■ Exercise inputs ■
━━━━━━━━━━━━━━━━
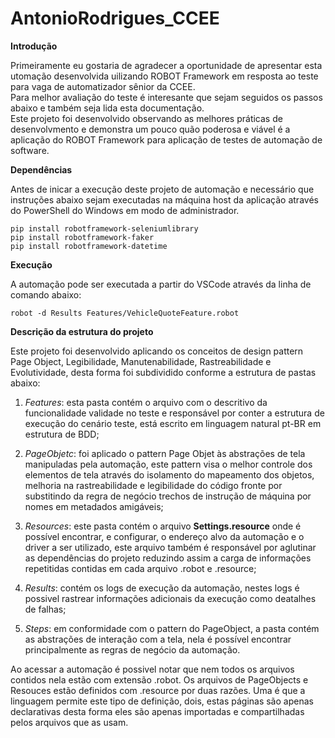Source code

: # AntonioRodrigues_CCEE

**Introdução**

   Primeiramente eu gostaria de agradecer a oportunidade de apresentar esta utomação desenvolvida uilizando ROBOT Framework em resposta ao teste para vaga de automatizador sênior da CCEE.  
  Para melhor avaliação do teste é interesante que sejam seguidos os passos abaixo e também seja lida esta documentação.  
  Este projeto foi desenvolvido observando as melhores práticas de desenvolvmento e demonstra um pouco quão poderosa e viável é a aplicação do ROBOT Framework para aplicação de testes de automação de software.

**Dependências**

  Antes de inicar a execução deste projeto de automação e necessário que instruções abaixo sejam executadas na máquina host da aplicação através do PowerShell do Windows em modo de administrador.

    pip install robotframework-seleniumlibrary
    pip install robotframework-faker
    pip install robotframework-datetime

**Execução**

A automação pode ser executada a partir do VSCode através da linha de comando abaixo:

    robot -d Results Features/VehicleQuoteFeature.robot

**Descrição da estrutura do projeto**

  Este projeto foi desenvolvido aplicando os conceitos de design pattern Page Object, Legibilidade, Manutenabilidade, Rastreabilidade e Evolutividade, desta forma foi subdividido conforme a estrutura de pastas abaixo:  

  1) *Features*: esta pasta contém o arquivo com o descritivo da funcionalidade validade no teste e responsável por conter a estrutura de execução do cenário teste, está escrito em linguagem natural pt-BR em estrutura de BDD;

  2)  *PageObjetc*: foi aplicado o pattern Page Objet às abstrações de tela manipuladas pela automação, este pattern visa o melhor controle dos elementos de tela através do isolamento do mapeamento dos objetos, melhoria na rastreabilidade e legibilidade do código fronte por substitindo da regra de negócio trechos de instrução de máquina por nomes em metadados amigáveis;
     
  3)  *Resources*: este pasta contém o arquivo **Settings.resource** onde é possível encontrar, e configurar, o endereço alvo da automação e o driver a ser utilizado, este arquivo também é responsável por aglutinar as dependências do projeto reduzindo assim a carga de informações repetitidas contidas em cada arquivo .robot e .resource;
  
  4) *Results*: contém os logs de execução da automação, nestes logs é possivel rastrear informações adicionais da execução como deatalhes de falhas;
  
  6) *Steps*: em conformidade com o pattern do PageObject, a pasta contém as abstrações de interação com a tela, nela é possível encontrar principalmente as regras de negócio da automação.
  
  Ao acessar a automação é possivel notar que nem todos os arquivos contidos nela estão com extensão .robot. Os arquivos de PageObjects e Resouces estão definidos com .resource por duas razões. Uma é que a linguagem permite este tipo de definição, dois, estas páginas são apenas declarativas desta forma eles são apenas importadas e compartilhadas pelos arquivos que as usam.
━━━━━━━━━━━━━━━━
■ Work request ■
Write every record out again exactly, omitting the pictures they hold.

■ Response below ■
Source code

: # AntonioRodrigues_CCEE

**Introdução**

   Primeiramente eu gostaria de agradecer a oportunidade de apresentar esta utomação desenvolvida uilizando ROBOT Framework em resposta ao teste para vaga de automatizador sênior da CCEE.  
  Para melhor avaliação do teste é interesante que sejam seguidos os passos abaixo e também seja lida esta documentação.  
  Este projeto foi desenvolvido observando as melhores práticas de desenvolvmento e demonstra um pouco quão poderosa e viável é a aplicação do ROBOT Framework para aplicação de testes de automação de software.

**Dependências**

  Antes de inicar a execução deste projeto de automação e necessário que instruções abaixo sejam executadas na máquina host da aplicação através do PowerShell do Windows em modo de administrador.

    pip install robotframework-seleniumlibrary
    pip install robotframework-faker
    pip install robotframework-datetime

**Execução**

A automação pode ser executada a partir do VSCode através da linha de comando abaixo:

    robot -d Results Features/VehicleQuoteFeature.robot

**Descrição da estrutura do projeto**

  Este projeto foi desenvolvido aplicando os conceitos de design pattern Page Object, Legibilidade, Manutenabilidade, Rastreabilidade e Evolutividade, desta forma foi subdividido conforme a estrutura de pastas abaixo:  

  1) *Features*: esta pasta contém o arquivo com o descritivo da funcionalidade validade no teste e responsável por conter a estrutura de execução do cenário teste, está escrito em linguagem natural pt-BR em estrutura de BDD;

  2)  *PageObjetc*: foi aplicado o pattern Page Objet às abstrações de tela manipuladas pela automação, este pattern visa o melhor controle dos elementos de tela através do isolamento do mapeamento dos objetos, melhoria na rastreabilidade e legibilidade do código fronte por substitindo da regra de negócio trechos de instrução de máquina por nomes em metadados amigáveis;
     
  3)  *Resources*: este pasta contém o arquivo **Settings.resource** onde é possível encontrar, e configurar, o endereço alvo da automação e o driver a ser utilizado, este arquivo também é responsável por aglutinar as dependências do projeto reduzindo assim a carga de informações repetitidas contidas em cada arquivo .robot e .resource;
  
  4) *Results*: contém os logs de execução da automação, nestes logs é possivel rastrear informações adicionais da execução como deatalhes de falhas;
  
  6) *Steps*: em conformidade com o pattern do PageObject, a pasta contém as abstrações de interação com a tela, nela é possível encontrar principalmente as regras de negócio da automação.
  
  Ao acessar a automação é possivel notar que nem todos os arquivos contidos nela estão com extensão .robot. Os arquivos de PageObjects e Resouces estão definidos com .resource por duas razões. Uma é que a linguagem permite este tipo de definição, dois, estas páginas são apenas declarativas desta forma eles são apenas importadas e compartilhadas pelos arquivos que as usam.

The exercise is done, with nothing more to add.